JW: Were you present at many of the legendary Chess recording sessions?
MC: Sure. Right from the start. I was present at the recording of Gene Ammons’ My Foolish Heart, the first ever Chess record. It was late at night and I couldn’t stay awake. They put two chairs together to make a bed for me and I dozed through the whole thing. But I got a taste for the recording studio after that. The session that’s most vibrant in my memory is Chuck Berry’s No Particular Place To Go. It was 1963. Chuck had just come out of prison, having served eighteen months for transporting a 14-year-old Apache waitress across a state line. He came straight from prison to Chicago. My dad told me to go meet him, gave me a hundred dollars, and I took Chuck to State Street to this men’s clothing store to buy him a couple of outfits. That same week he cut No Particular Place To Go at Chess Studios and I was there to witness it. The place was rocking. Two weeks after that I became his road manager and we were off on tour.

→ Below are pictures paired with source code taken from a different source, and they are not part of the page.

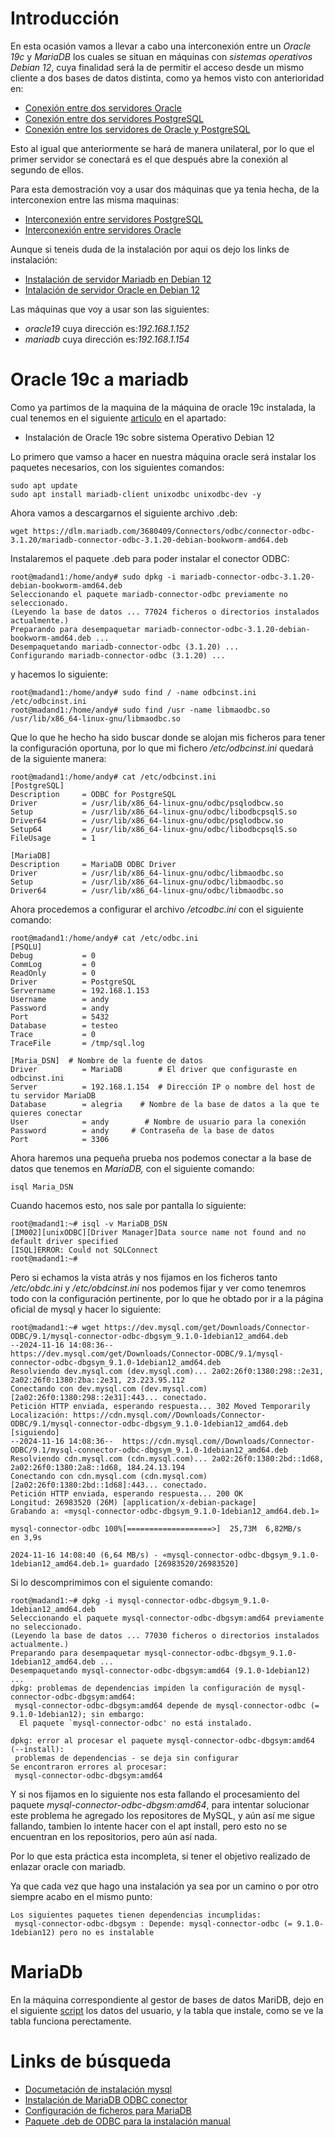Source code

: # Introducción

En esta ocasión vamos a llevar a cabo una interconexión entre un *Oracle 19c* y *MariaDB* los cuales se situan en máquinas con _sistemas operativos_ *Debian 12*, cuya finalidad será la de permitir el acceso desde un mismo cliente a dos bases de datos distinta, como ya hemos visto con anterioridad en:

- [Conexión entre dos servidores Oracle](dblink-Oraclex2.md)
- [Conexión entre dos servidores PostgreSQL](dblink-Postgres.md)
- [Conexión entre los servidores de Oracle y PostgreSQL](dblink-OraclexPostgre.md)
  
Esto al igual que anteriormente se hará de manera unilateral, por lo que el primer servidor se conectará es el que después abre la conexión al segundo de ellos.

Para esta demostración voy a usar dos máquinas que ya tenia hecha, de la interconexion entre las misma maquinas:

- [Interconexión entre servidores PostgreSQL](./dblink-Postgres.md)
- [Interconexión entre servidores Oracle](./dblink-Oraclex2.md)

Aunque si teneis duda de la instalación por aqui os dejo los links de instalación:

- [Instalación de servidor Mariadb en Debian 12](./mysql.md)
- [Intalación de servidor Oracle en Debian 12](./oracle-debian.md)

Las máquinas que voy a usar son las siguientes:

- *oracle19* cuya dirección es:*192.168.1.152*
- *mariadb* cuya dirección es:*192.168.1.154*

# Oracle 19c a mariadb

Como ya partimos de la maquina de la máquina de oracle 19c instalada, la cual tenemos en el siguiente [articulo](dblink-OraclexPostgre.md) en el apartado:

- Instalación de Oracle 19c sobre sistema Operativo Debian 12

Lo primero que vamso a hacer en nuestra máquina oracle será instalar los paquetes necesarios, con los siguientes comandos:

```
sudo apt update
sudo apt install mariadb-client unixodbc unixodbc-dev -y
```
Ahora vamos a descargarnos el siguiente archivo .deb:

```
wget https://dlm.mariadb.com/3680409/Connectors/odbc/connector-odbc-3.1.20/mariadb-connector-odbc-3.1.20-debian-bookworm-amd64.deb 
```
Instalaremos el paquete .deb para poder instalar el conector ODBC:

```
root@madand1:/home/andy# sudo dpkg -i mariadb-connector-odbc-3.1.20-debian-bookworm-amd64.deb 
Seleccionando el paquete mariadb-connector-odbc previamente no seleccionado.
(Leyendo la base de datos ... 77024 ficheros o directorios instalados actualmente.)
Preparando para desempaquetar mariadb-connector-odbc-3.1.20-debian-bookworm-amd64.deb ...
Desempaquetando mariadb-connector-odbc (3.1.20) ...
Configurando mariadb-connector-odbc (3.1.20) ...

```
y hacemos lo siguiente:

```
root@madand1:/home/andy# sudo find / -name odbcinst.ini
/etc/odbcinst.ini
root@madand1:/home/andy# sudo find /usr -name libmaodbc.so
/usr/lib/x86_64-linux-gnu/libmaodbc.so
```

Que lo que he hecho ha sido buscar donde se alojan mis ficheros para tener la configuración oportuna, por lo que mi fichero */etc/odbcinst.ini* quedará de la siguiente manera:

```
root@madand1:/home/andy# cat /etc/odbcinst.ini 
[PostgreSQL]
Description     = ODBC for PostgreSQL
Driver          = /usr/lib/x86_64-linux-gnu/odbc/psqlodbcw.so
Setup           = /usr/lib/x86_64-linux-gnu/odbc/libodbcpsqlS.so
Driver64        = /usr/lib/x86_64-linux-gnu/odbc/psqlodbcw.so
Setup64         = /usr/lib/x86_64-linux-gnu/odbc/libodbcpsqlS.so
FileUsage       = 1

[MariaDB]
Description     = MariaDB ODBC Driver
Driver          = /usr/lib/x86_64-linux-gnu/odbc/libmaodbc.so
Setup           = /usr/lib/x86_64-linux-gnu/odbc/libmaodbc.so
Driver64        = /usr/lib/x86_64-linux-gnu/odbc/libmaodbc.so

```

Ahora procedemos a configurar el archivo */etcodbc.ini* con el siguiente comando:

```
root@madand1:/home/andy# cat /etc/odbc.ini 
[PSQLU]
Debug           = 0
CommLog         = 0
ReadOnly        = 0
Driver          = PostgreSQL 
Servername      = 192.168.1.153
Username        = andy
Password        = andy
Port            = 5432
Database        = testeo
Trace           = 0
TraceFile       = /tmp/sql.log

[Maria_DSN]  # Nombre de la fuente de datos
Driver          = MariaDB        # El driver que configuraste en odbcinst.ini
Server          = 192.168.1.154  # Dirección IP o nombre del host de tu servidor MariaDB
Database        = alegria    # Nombre de la base de datos a la que te quieres conectar
User            = andy        # Nombre de usuario para la conexión
Password        = andy     # Contraseña de la base de datos
Port            = 3306

```

Ahora haremos una pequeña prueba nos podemos conectar a la base de datos que tenemos en *MariaDB,* con el siguiente comando:

```isql Maria_DSN ```

Cuando hacemos esto, nos sale por pantalla lo siguiente:

```
root@madand1:~# isql -v MariaDB_DSN
[IM002][unixODBC][Driver Manager]Data source name not found and no default driver specified
[ISQL]ERROR: Could not SQLConnect
root@madand1:~# 
```

Pero si echamos la vista atrás y nos fijamos en los ficheros tanto */etc/obdc.ini* y */etc/obdcinst.ini* nos podemos fijar y ver como tenemros todo con la configuración pertinente, por lo que he obtado por ir a la página oficial de mysql y hacer lo siguiente:

```
root@madand1:~# wget https://dev.mysql.com/get/Downloads/Connector-ODBC/9.1/mysql-connector-odbc-dbgsym_9.1.0-1debian12_amd64.deb
--2024-11-16 14:08:36--  https://dev.mysql.com/get/Downloads/Connector-ODBC/9.1/mysql-connector-odbc-dbgsym_9.1.0-1debian12_amd64.deb
Resolviendo dev.mysql.com (dev.mysql.com)... 2a02:26f0:1380:298::2e31, 2a02:26f0:1380:2ba::2e31, 23.223.95.112
Conectando con dev.mysql.com (dev.mysql.com)[2a02:26f0:1380:298::2e31]:443... conectado.
Petición HTTP enviada, esperando respuesta... 302 Moved Temporarily
Localización: https://cdn.mysql.com//Downloads/Connector-ODBC/9.1/mysql-connector-odbc-dbgsym_9.1.0-1debian12_amd64.deb [siguiendo]
--2024-11-16 14:08:36--  https://cdn.mysql.com//Downloads/Connector-ODBC/9.1/mysql-connector-odbc-dbgsym_9.1.0-1debian12_amd64.deb
Resolviendo cdn.mysql.com (cdn.mysql.com)... 2a02:26f0:1380:2bd::1d68, 2a02:26f0:1380:2a8::1d68, 184.24.13.194
Conectando con cdn.mysql.com (cdn.mysql.com)[2a02:26f0:1380:2bd::1d68]:443... conectado.
Petición HTTP enviada, esperando respuesta... 200 OK
Longitud: 26983520 (26M) [application/x-debian-package]
Grabando a: «mysql-connector-odbc-dbgsym_9.1.0-1debian12_amd64.deb.1»

mysql-connector-odbc 100%[===================>]  25,73M  6,82MB/s    en 3,9s    

2024-11-16 14:08:40 (6,64 MB/s) - «mysql-connector-odbc-dbgsym_9.1.0-1debian12_amd64.deb.1» guardado [26983520/26983520]

```

Si lo descomprimimos con el siguiente comando:

```
root@madand1:~# dpkg -i mysql-connector-odbc-dbgsym_9.1.0-1debian12_amd64.deb
Seleccionando el paquete mysql-connector-odbc-dbgsym:amd64 previamente no seleccionado.
(Leyendo la base de datos ... 77030 ficheros o directorios instalados actualmente.)
Preparando para desempaquetar mysql-connector-odbc-dbgsym_9.1.0-1debian12_amd64.deb ...
Desempaquetando mysql-connector-odbc-dbgsym:amd64 (9.1.0-1debian12) ...
dpkg: problemas de dependencias impiden la configuración de mysql-connector-odbc-dbgsym:amd64:
 mysql-connector-odbc-dbgsym:amd64 depende de mysql-connector-odbc (= 9.1.0-1debian12); sin embargo:
  El paquete `mysql-connector-odbc' no está instalado.

dpkg: error al procesar el paquete mysql-connector-odbc-dbgsym:amd64 (--install):
 problemas de dependencias - se deja sin configurar
Se encontraron errores al procesar:
 mysql-connector-odbc-dbgsym:amd64

```

Y si nos fijamos en lo siguiente nos esta fallando el procesamiento del paquete *mysql-connector-odbc-dbgsm:amd64*, para intentar solucionar este problema he agregado los repositores de MySQL, y aún así me sigue fallando, tambien lo intente hacer con el apt install, pero esto no se encuentran en los repositorios, pero aún así nada.

Por lo que esta práctica esta incompleta, si tener el objetivo realizado de enlazar oracle con mariadb.

Ya que cada vez que hago una instalación ya sea por un camino o por otro siempre acabo en el mismo punto:

```
Los siguientes paquetes tienen dependencias incumplidas:
 mysql-connector-odbc-dbgsym : Depende: mysql-connector-odbc (= 9.1.0-1debian12) pero no es instalable
```
# MariaDb

En la máquina correspondiente al gestor de bases de datos MariDB, dejo en el siguiente [script](creacion-usuario-tabla-mariadb.md) los datos del usuario, y la tabla que instale, como se ve la tabla funciona perectamente.


# Links de búsqueda

- [Documetación de instalación mysql](https://dev.mysql.com/doc/connector-odbc/en/connector-odbc-installation-binary-deb.html)
- [Instalación de MariaDB ODBC conector](https://www.youtube.com/watch?v=VBAwZ2MlgTc&ab_channel=LinuxHelp)
- [Configuración de ficheros para MariaDB](https://medium.com/linux-tips-101/instalar-y-configurar-conector-odbc-a-base-de-datos-mariadb-en-ubuntu-20-c2d167f01c3d)
- [Paquete .deb de ODBC para la instalación manual](https://downloads.mysql.com/archives/c-odbc/)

JW: Chuck Berry has a reputation for being difficult. Was that your impression of him?
MC: I met a lot of eccentric people working at Chess but Chuck was by far the most extreme in that sense. He has lived life by his own rules and doesn’t really care about other people’s rules. In a way you have to respect that. But it’s hard to deal with at times. He’s a true outlaw and laid the foundations for that rock’n’roll lifestyle. He went to jail for a second time in 1979 because he refused to pay his taxes. He could have paid up and avoided prison. But he didn’t care. I didn’t personally have any problems with him. It helped that I didn’t have to deal with the business end of his career.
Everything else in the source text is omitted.